(Beginning of Material for the task)

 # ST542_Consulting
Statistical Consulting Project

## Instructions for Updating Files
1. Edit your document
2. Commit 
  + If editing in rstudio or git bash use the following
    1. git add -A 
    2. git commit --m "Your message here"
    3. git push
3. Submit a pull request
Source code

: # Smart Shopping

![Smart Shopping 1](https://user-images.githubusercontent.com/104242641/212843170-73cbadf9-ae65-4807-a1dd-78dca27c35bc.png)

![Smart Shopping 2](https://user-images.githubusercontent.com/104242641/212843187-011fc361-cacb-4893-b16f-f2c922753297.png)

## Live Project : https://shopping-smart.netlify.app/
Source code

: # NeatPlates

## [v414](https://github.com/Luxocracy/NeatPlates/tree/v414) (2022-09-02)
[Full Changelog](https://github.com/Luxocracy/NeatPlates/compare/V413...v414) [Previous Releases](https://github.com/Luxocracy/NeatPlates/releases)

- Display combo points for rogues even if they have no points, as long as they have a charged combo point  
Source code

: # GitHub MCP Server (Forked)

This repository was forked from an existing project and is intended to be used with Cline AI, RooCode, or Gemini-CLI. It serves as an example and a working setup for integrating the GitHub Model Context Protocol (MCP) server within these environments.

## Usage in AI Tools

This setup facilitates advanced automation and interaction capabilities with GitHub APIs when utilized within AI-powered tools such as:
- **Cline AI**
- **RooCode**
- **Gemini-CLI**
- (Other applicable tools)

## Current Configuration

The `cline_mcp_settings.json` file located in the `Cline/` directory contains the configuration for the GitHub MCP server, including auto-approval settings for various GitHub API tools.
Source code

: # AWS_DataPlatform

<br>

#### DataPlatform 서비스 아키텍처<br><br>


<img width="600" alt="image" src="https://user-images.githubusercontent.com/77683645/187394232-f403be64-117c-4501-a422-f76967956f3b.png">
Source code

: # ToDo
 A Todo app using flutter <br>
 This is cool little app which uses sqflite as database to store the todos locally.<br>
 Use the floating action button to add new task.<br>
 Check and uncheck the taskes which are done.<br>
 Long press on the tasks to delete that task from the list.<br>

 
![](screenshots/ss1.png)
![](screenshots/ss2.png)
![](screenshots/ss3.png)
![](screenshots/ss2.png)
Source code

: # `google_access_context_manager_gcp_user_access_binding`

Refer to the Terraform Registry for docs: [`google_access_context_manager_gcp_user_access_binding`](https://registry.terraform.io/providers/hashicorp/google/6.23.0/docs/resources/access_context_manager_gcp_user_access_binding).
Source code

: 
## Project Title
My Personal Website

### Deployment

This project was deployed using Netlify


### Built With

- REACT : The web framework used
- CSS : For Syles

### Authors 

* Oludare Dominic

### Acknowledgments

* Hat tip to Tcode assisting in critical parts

(End of Material for the task)

Work order: Go through the records above and report how many lines contain "setup". Write the number only.

Your response: 2